### Records provided
****************************************

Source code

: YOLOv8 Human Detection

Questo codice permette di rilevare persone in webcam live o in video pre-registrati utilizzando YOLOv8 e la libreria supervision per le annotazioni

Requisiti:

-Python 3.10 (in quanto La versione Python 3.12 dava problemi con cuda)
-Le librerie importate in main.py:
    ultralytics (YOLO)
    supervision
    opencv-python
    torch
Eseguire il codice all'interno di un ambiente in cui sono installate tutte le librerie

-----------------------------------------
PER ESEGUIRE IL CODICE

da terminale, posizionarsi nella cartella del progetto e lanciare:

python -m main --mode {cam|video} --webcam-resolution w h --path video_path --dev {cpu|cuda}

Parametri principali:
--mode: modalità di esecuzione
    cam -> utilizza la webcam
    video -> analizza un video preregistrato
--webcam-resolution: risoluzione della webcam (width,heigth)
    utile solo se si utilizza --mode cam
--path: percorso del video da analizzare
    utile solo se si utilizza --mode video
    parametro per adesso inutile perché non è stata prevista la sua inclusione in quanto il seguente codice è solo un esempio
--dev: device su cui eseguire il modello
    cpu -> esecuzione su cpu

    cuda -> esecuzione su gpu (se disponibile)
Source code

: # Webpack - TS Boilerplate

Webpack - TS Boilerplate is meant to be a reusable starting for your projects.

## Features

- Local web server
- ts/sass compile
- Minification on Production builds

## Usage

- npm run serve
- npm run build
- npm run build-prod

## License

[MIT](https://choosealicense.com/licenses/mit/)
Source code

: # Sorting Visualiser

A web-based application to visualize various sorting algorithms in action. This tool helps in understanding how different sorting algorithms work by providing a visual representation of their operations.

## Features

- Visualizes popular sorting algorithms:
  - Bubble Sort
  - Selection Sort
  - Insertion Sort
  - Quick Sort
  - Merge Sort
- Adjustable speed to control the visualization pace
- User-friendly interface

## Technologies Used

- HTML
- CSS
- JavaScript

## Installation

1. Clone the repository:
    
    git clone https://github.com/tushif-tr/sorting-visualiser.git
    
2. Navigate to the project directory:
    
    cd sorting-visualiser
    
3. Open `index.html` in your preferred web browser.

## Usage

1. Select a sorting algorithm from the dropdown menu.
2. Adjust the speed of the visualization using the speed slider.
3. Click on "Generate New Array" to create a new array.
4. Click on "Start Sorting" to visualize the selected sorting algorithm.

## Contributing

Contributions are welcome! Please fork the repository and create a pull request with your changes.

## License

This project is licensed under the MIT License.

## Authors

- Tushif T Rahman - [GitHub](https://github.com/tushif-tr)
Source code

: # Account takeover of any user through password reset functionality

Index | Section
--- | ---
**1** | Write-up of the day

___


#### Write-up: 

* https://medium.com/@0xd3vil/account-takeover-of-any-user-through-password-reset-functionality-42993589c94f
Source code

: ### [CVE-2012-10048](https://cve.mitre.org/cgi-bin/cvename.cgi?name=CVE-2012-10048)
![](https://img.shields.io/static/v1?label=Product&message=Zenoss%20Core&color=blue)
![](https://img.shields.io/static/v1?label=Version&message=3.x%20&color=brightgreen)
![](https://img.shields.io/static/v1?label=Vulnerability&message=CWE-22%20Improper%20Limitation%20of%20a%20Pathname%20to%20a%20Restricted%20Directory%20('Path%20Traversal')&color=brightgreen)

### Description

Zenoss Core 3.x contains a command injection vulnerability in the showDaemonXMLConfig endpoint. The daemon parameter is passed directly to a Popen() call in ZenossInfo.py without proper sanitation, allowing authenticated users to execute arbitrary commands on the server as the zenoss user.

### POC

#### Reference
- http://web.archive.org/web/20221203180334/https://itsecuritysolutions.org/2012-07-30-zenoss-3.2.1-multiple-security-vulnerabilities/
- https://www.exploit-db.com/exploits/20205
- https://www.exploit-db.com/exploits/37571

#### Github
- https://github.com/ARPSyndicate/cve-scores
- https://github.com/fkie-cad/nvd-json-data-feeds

****************************************

Wherever the word "quanto" appears in the records above, copy that line.

-Python 3.10 (in quanto La versione Python 3.12 dava problemi con cuda)
    parametro per adesso inutile perché non è stata prevista la sua inclusione in quanto il seguente codice è solo un esempio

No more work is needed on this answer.